Note: NPR's First Listen audio comes down after the album is released. However, you can still listen with the Spotify or Apple Music playlist at the bottom of the page.
Anyone who's engaged disco with the same depth and seriousness that Hercules & Love Affair ringmaster Andrew Butler has, knows that by its nature and at its finest, this is a music of balances made in the spirit of losing one's balance. And among disco's glories is how these contrasting fundamentals play out: the celebratory and the elegiac, the social politics and personal emotions, pop songwriting and club functionality, the traditionally soulful and the technologically modern.
Since the beginning, Hercules & Love Affair records have not simply acknowledged these contradictory elements but aspired to find meaning in them. Where so much contemporary disco is an exercise in genre or affectation – or worse, nostalgia for a utopia that never was – Butler permeates his with more broadly accepted currency. Though it unabashedly began as a classicist's pop-house take on the contemporary dance-floor, and is still rooted in this world, H&LA music navigates the pathos of today's life through a panoply of voices and ideas representative of the gender-nonconforming diversity of Butler's community, tweaking and updating the norms throughout.

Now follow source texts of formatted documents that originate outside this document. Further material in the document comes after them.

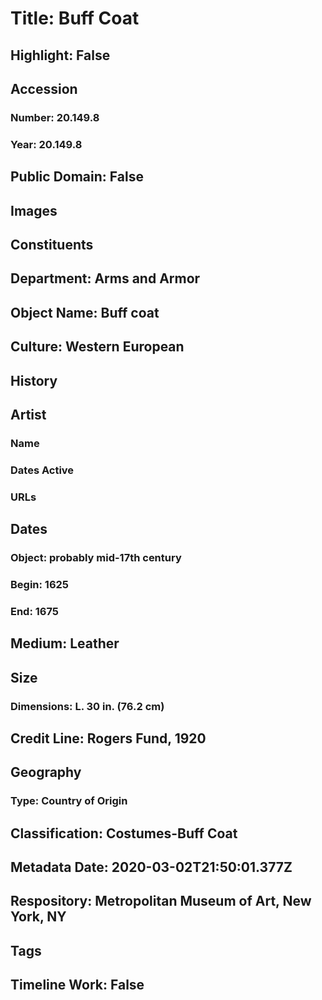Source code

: # Title: Buff Coat
## Highlight: False
## Accession
### Number: 20.149.8
### Year: 20.149.8
## Public Domain: False
## Images
## Constituents
## Department: Arms and Armor
## Object Name: Buff coat
## Culture: Western European
## History
## Artist
### Name
### Dates Active
### URLs
## Dates
### Object: probably mid-17th century
### Begin: 1625
### End: 1675
## Medium: Leather
## Size
### Dimensions: L. 30 in. (76.2 cm)
## Credit Line: Rogers Fund, 1920
## Geography
### Type: Country of Origin
## Classification: Costumes-Buff Coat
## Metadata Date: 2020-03-02T21:50:01.377Z
## Respository: Metropolitan Museum of Art, New York, NY
## Tags
## Timeline Work: False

Omnion, H&LA's fourth album, continues tipping the scales in modernity's favor and disorienting the script. You actually have to take a step back from a track like "Rejoice," voiced by longtime collaborator Rouge Mary, to recognize it as a sibling of great gospel-disco numbers of yore. That's because the industrialized dirt of the mix — percolating, sequenced keyboards, the synthetic chafe of the vocal filter, the screeching stabs of background voices — is a new touch on sanctified old-school uplift. In more clichéd hands, "Epilogue" would be a familiar type of album-closer, beatless and doleful, with Gustaph, another longtime H&LA vocalist, fronting a children's choir while offering broadly stroked social empathy. But here it sounds like the punctuation of a classic synthesizer sci-fi soundtrack and a love letter to The Resistance at the same time. Both speak to the production presence of New York techno engineer, Phil "The Butcha" Moffa, who is part of Omnion's secret sauce.
Contrast these progressive notes with Butler's ongoing desire to communicate through beat-wise pop songs, interpreted by nuanced, boldface voices. Sharon Van Etten's thoughtful confession floats through the synths and brass of the aspirational title track, damning gender pronouns and ascending a sugar-sweet, cloudy chorus. The Horrors lead singer Faris Badwan rides a thick bassline as he updates classic freestyle vibes on the sexually-charged and distant "Controller." Later on the album he recreates Pet Shop Boys synth-pop vibes with EDM production touches on the song "Through Your Atmosphere." Then there's "Are You Still Certain?," a collaboration with the Lebanese rock band Mashrou' Leila and its singer Hamed Sinno, which bumps pleasantly on a spine of soft keyboards, funk guitar and bonus percussion. The Arabic vocals, in the midst of all this extreme Western-centricity, is a wonderful surprise as well as a reminder that Beirut's disco scene was once the stuff of legends.
The clearest example of Butler's use of disco's paradoxes lies in a trio of songs at the album's center, all of which seemingly look beyond the rhythm of the night for their purpose. On "Fools Wear Crowns," the only Omnion track that Butler sings himself, and which, he confessed to Pitchfork, documents his escape from substance abuse, and "Lies," wherein Gustaph addresses something like a truth-telling conscience, the backbeats don't kick in until the tracks are a third of the way through, punctuating the ornamental role these beats serve with more explicitly diaristic purposes.
At first, the beat also seems secondary to "Running," a tour de force featuring the vocal trio Sísý Ey and the Kirke String Quartet. Yet the sonics that stitch together this Butler lament are motley — tribal electronics, swooping strings, the torch-soul incantations of Icelandic sisters — and experiencing this counter intuitive fit is otherworldly.
What's contextually understandable about "Running" on Omnion dissolves when heard outside of the album — which, in today's listening experience, all songs must, especially those by club-oriented artists. And while one imagines only the most adventurous DJ will find room in their set for "Running" — maybe deep into a sunrise — its balanced address of matters at once literal and metaphysical is a perfect modern expression of disco's timelessness.